A questa eredità il governo di Draghi ne ha aggiunti 62, di decreti attuativi da approvare, dal momento che sui 67 previsti dai provvedimenti finora messi in campo ne sono stati pubblicati in tutto solo 5. La fotografia, insomma, è devastante. Siccome i ministeri, da soli, non sono in grado di stare al passo, Draghi ha deciso di accentrare la pratica. Come ha fatto per il Recovery Fund. Da domani, si cambia. Davanti ai ministri ha illustrato, come recita il comunicato finale del consiglio dei ministri, «un nuovo metodo operativo, condiviso con il sottosegre tario Roberto Garofoli», suo vice e braccio operativo. Il metodo ricalca quelli che ci sono nelle aziende. Eccolo: a ogni ministero vengono assegnati degli «obiettivi da perseguire, contar get specifici di decreti da adottare, a partire dai mesi di giugno e luglio 2021». Obiettivi e tempi in cui realizzarli. Dovranno eseguirli. Sarà «un impegno prioritario» per i ministeri.
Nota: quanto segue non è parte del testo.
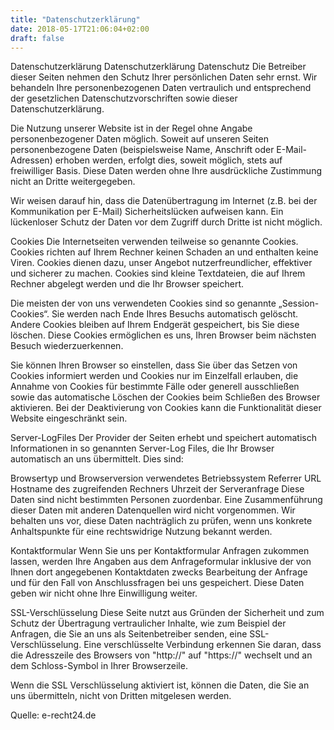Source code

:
 ```yaml
---
title: "Datenschutzerklärung"
date: 2018-05-17T21:06:04+02:00
draft: false
---
```



Datenschutzerklärung
Datenschutzerklärung
Datenschutz
Die Betreiber dieser Seiten nehmen
den Schutz Ihrer persönlichen Daten sehr ernst. Wir behandeln Ihre personenbezogenen Daten
vertraulich und entsprechend der gesetzlichen Datenschutzvorschriften sowie dieser
Datenschutzerklärung.

Die Nutzung unserer Website ist in der Regel ohne Angabe
personenbezogener Daten möglich. Soweit auf unseren Seiten personenbezogene Daten
(beispielsweise Name, Anschrift oder E-Mail-Adressen) erhoben werden, erfolgt dies, soweit
möglich, stets auf freiwilliger Basis. Diese Daten werden ohne Ihre ausdrückliche Zustimmung
nicht an Dritte weitergegeben.

Wir weisen darauf hin, dass die Datenübertragung im Internet
(z.B. bei der Kommunikation per E-Mail) Sicherheitslücken aufweisen kann. Ein lückenloser
Schutz der Daten vor dem Zugriff durch Dritte ist nicht möglich.

 

Cookies
Die Internetseiten verwenden teilweise so genannte Cookies. Cookies richten auf
Ihrem Rechner keinen Schaden an und enthalten keine Viren. Cookies dienen dazu, unser Angebot
nutzerfreundlicher, effektiver und sicherer zu machen. Cookies sind kleine Textdateien, die auf Ihrem
Rechner abgelegt werden und die Ihr Browser speichert.

Die meisten der von uns verwendeten
Cookies sind so genannte „Session-Cookies“. Sie werden nach Ende Ihres Besuchs automatisch
gelöscht. Andere Cookies bleiben auf Ihrem Endgerät gespeichert, bis Sie diese löschen.
Diese Cookies ermöglichen es uns, Ihren Browser beim nächsten Besuch
wiederzuerkennen.

Sie können Ihren Browser so einstellen, dass Sie über das Setzen
von Cookies informiert werden und Cookies nur im Einzelfall erlauben, die Annahme von Cookies für
bestimmte Fälle oder generell ausschließen sowie das automatische Löschen der
Cookies beim Schließen des Browser aktivieren. Bei der Deaktivierung von Cookies kann die
Funktionalität dieser Website eingeschränkt sein.

 

Server-LogFiles
Der Provider der Seiten erhebt und speichert automatisch Informationen in so genannten
Server-Log Files, die Ihr Browser automatisch an uns übermittelt. Dies sind:

Browsertyp und Browserversion
verwendetes Betriebssystem
Referrer URL
Hostname des zugreifenden Rechners
Uhrzeit der Serveranfrage
Diese Daten
sind nicht bestimmten Personen zuordenbar. Eine Zusammenführung dieser Daten mit anderen
Datenquellen wird nicht vorgenommen. Wir behalten uns vor, diese Daten nachträglich zu
prüfen, wenn uns konkrete Anhaltspunkte für eine rechtswidrige Nutzung bekannt
werden.

 

Kontaktformular
Wenn Sie uns per Kontaktformular Anfragen
zukommen lassen, werden Ihre Angaben aus dem Anfrageformular inklusive der von Ihnen dort
angegebenen Kontaktdaten zwecks Bearbeitung der Anfrage und für den Fall von Anschlussfragen
bei uns gespeichert. Diese Daten geben wir nicht ohne Ihre Einwilligung weiter.

 

SSL-Verschlüsselung
Diese Seite nutzt aus Gründen der Sicherheit und zum
Schutz der Übertragung vertraulicher Inhalte, wie zum Beispiel der Anfragen, die Sie an uns als
Seitenbetreiber senden, eine SSL-Verschlüsselung. Eine verschlüsselte Verbindung erkennen
Sie daran, dass die Adresszeile des Browsers von "http://" auf "https://" wechselt
und an dem Schloss-Symbol in Ihrer Browserzeile.

Wenn die SSL Verschlüsselung aktiviert
ist, können die Daten, die Sie an uns übermitteln, nicht von Dritten mitgelesen
werden.

 

Quelle: e-recht24.de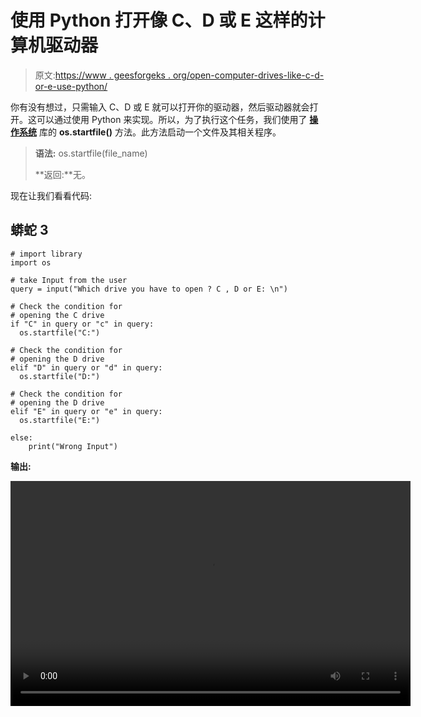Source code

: # 使用 Python 打开像 C、D 或 E 这样的计算机驱动器

> 原文:[https://www . geesforgeks . org/open-computer-drives-like-c-d-or-e-use-python/](https://www.geeksforgeeks.org/open-computer-drives-like-c-d-or-e-using-python/)

你有没有想过，只需输入 C、D 或 E 就可以打开你的驱动器，然后驱动器就会打开。这可以通过使用 Python 来实现。所以，为了执行这个任务，我们使用了 [**操作系统**](https://www.geeksforgeeks.org/os-module-python-examples/) 库的 **os.startfile()** 方法。此方法启动一个文件及其相关程序。

> **语法:** os.startfile(file_name)
> 
> **返回:**无。

现在让我们看看代码:

## 蟒蛇 3

```
# import library
import os

# take Input from the user 
query = input("Which drive you have to open ? C , D or E: \n")

# Check the condition for 
# opening the C drive
if "C" in query or "c" in query:
  os.startfile("C:")

# Check the condition for 
# opening the D drive
elif "D" in query or "d" in query:
  os.startfile("D:")

# Check the condition for 
# opening the D drive
elif "E" in query or "e" in query:
  os.startfile("E:")

else:
    print("Wrong Input")
```

**输出:**

<video class="wp-video-shortcode" id="video-476474-1" width="640" height="360" preload="metadata" controls=""><source type="video/mp4" src="https://media.geeksforgeeks.org/wp-content/uploads/20200828185254/2020-08-28-18-50-05.mp4?_=1">[https://media.geeksforgeeks.org/wp-content/uploads/20200828185254/2020-08-28-18-50-05.mp4](https://media.geeksforgeeks.org/wp-content/uploads/20200828185254/2020-08-28-18-50-05.mp4)</video>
Ma siccome le raccomandazioni non bastano, per verificare che accada, il sottosegretario alla presidenza, Garofoli, «si recherà», si legge nel comunicato della presidenza del Consiglio, «presso i ministeri» per verificare che l'attuazione proceda. E «il ciclo di incontri è stato già avviato ieri con il ministro dell'Economia e proseguirà nei prossimi giorni con gli altri ministri».

 

 

 

 

Il sottosegretario Garofoli ha poi illustrato, sempre davanti agli attoniti ministri, «alcuni criteri operativi per una più efficace attuazione delle disposizioni normative». Criteri, si nota da Palazzo Chigi, che erano già stati «condivisi nella Conferenza dei Capi di Gabinetto del 31 maggio, tra i quali la costituzione di una rete dell'attuazione del programma di governo, coordinata dalla presidenza del Consiglio dei Ministri e costituita dai nuclei per l'attuazione del programma di governo che ciascun ministero dovrà istituire all'interno degli Uffici di diretta collaborazione, con il compito specifico di lavorare sul recupero dell'arretrato e sulla costante attuazione dei provvedimenti del governo in carica». Una rete capillare e stringente per eliminare quella palude che inabissa tutto. Se a Draghi riuscirà, sarà una rivoluzione.